Sin embargo, él no sabía cómo tratar con su hermano mayor, mucho menos con Luo
Fenghua, su Shizun que estaban detenidos en la prisión del agua. Luego de mucho deliberar, finalmente tomó una decisión, fue a encontrarse con su hermano y su Shizun. De repente, sintió un poco de frío y la cabeza un poco mareada.
– Señor, ¿qué pasa? – Xu Shuang Lin hizo un gesto con la mano a su sirviente y le dijo:
– Está bien. Recordé que no he tratado una cosa correctamente. Volveré al pasillo principal primero. No tienen que seguirme. – Suprimiendo el dolor cada vez más obvio, se puso la capucha de su capa y se dirigió hacia la sala principal de la secta Ru Feng. Al final, no pudo aguantar más. Empujó ferozmente la puerta y entró, y luego la cerró con fuerza.
– ¿Alto Señor? – preguntaron sus seguidores
– Todos ustedes, hagan guardia en la puerta. No se le permite entrar, y no se le permite actuar precipitadamente. Si algo sucede, infórmame en cualquier momento. – ordenó el líder y entró tambaleándose en las profundidades de la sala, jadeando. Se quitó la capucha, y cuando bajó la cabeza para mirar, descubrió que su carne ya estaba completamente agrietada y sus ojos estaban llenos de siniestras cicatrices.

Su primera reacción fue que su padre le había maldecido. Entonces, sintió que era imposible. El viejo ya estaba muy enfermo y ni siquiera tenía fuerzas para lanzar hechizos. ¿Cómo pudo hacer algo así sin que nadie se diera cuenta? ¿Qué fue todo eso? El dolor era insoportable. Tenía los músculos rotos, la piel espantosa y seguía temblando. Sus nudillos estaban pálidos y retorcidos, y estaba tendido en el suelo, rascando rayas rojas. Era demasiado doloroso…
No se atrevió a llamar ni a llamar a un oficial médico. Como líder del ejército rebelde, ¿cómo podría exponer la mitad de su debilidad? Seguía jadeando en el pasillo, rodando y temblando de dolor. Mientras pateaba, accidentalmente bajó una cortina y aterrizó sobre su cuerpo debido al intenso dolor. La luz de la luna fuera de la ventana estaba oscurecida. Sintió que el dolor era repentinamente menor, y tenía frío con el sudor. Se acurrucó bajo la cortina, jadeando para respirar, y después de un rato, pensando que el dolor había terminado,hizo a un lado la cortina y se sentó, tratando de levantarse. Quién hubiera pensado que bajo la luz de la luna, la piel se abriría de nuevo, y el dolor atravesaría los huesos y los tendones.

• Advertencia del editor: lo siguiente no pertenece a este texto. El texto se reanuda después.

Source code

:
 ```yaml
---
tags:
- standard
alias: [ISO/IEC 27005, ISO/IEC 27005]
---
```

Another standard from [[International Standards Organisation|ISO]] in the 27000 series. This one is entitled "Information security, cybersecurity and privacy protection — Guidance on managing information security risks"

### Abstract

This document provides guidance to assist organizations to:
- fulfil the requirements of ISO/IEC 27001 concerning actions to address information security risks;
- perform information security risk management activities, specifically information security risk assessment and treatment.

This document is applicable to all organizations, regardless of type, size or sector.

Sólo entonces Xu Shuanglin se dio cuenta de que podría no ser capaz de soportar la luna. Por lo tanto, se puso en pie con dificultad, intentó cerrar bien la ventana y se escondió en la parte más oscura de la sala, sin poder ver sus dedos frente a él. Su respiración se fue calmando poco a poco. El dolor había desaparecido, y la carne sangrante se estaba curando a una velocidad visible a simple vista.
Se puso su capa y no reveló nada de su cuerpo. Corrió a la biblioteca y buscó toda la noche hasta que encontró un pergamino del pasado de su abuelo. Resultó que Nangong Changying, el primer jefe de la secta Ru Feng, había luchado contra la malvada bestia Guang Zhen. Aunque luego de haberla derrotado, la había guardado bajo la Torre, no pudo evitar ser maldecido. La antigua bestia malvada era yin, y estaba estrechamente relacionada con la noche y la luz de la luna. Luego maldijo a los anteriores líderes de la secta Ru Feng. Mientras vieran la luz de la luna, su piel y su carne se desgarrarían, y sentirían un dolor insoportable que podría atravesar sus corazones y arrancarles los huesos. Y cada noche de luna llena, el Yin Qi era el más abundante. Incluso si uno se escondiera en el rincón más oscuro sin la luz de la luna, aún así se sentiría muy atormentado. Por lo tanto, durante cientos de años, este ha sido siempre el mayor secreto de la Secta Ru Feng. Los líderes de todas las sectas anteriores siempre habían mantenido esto en secreto, temiendo que alguien aprovechara esta oportunidad para entrar a hurtadillas.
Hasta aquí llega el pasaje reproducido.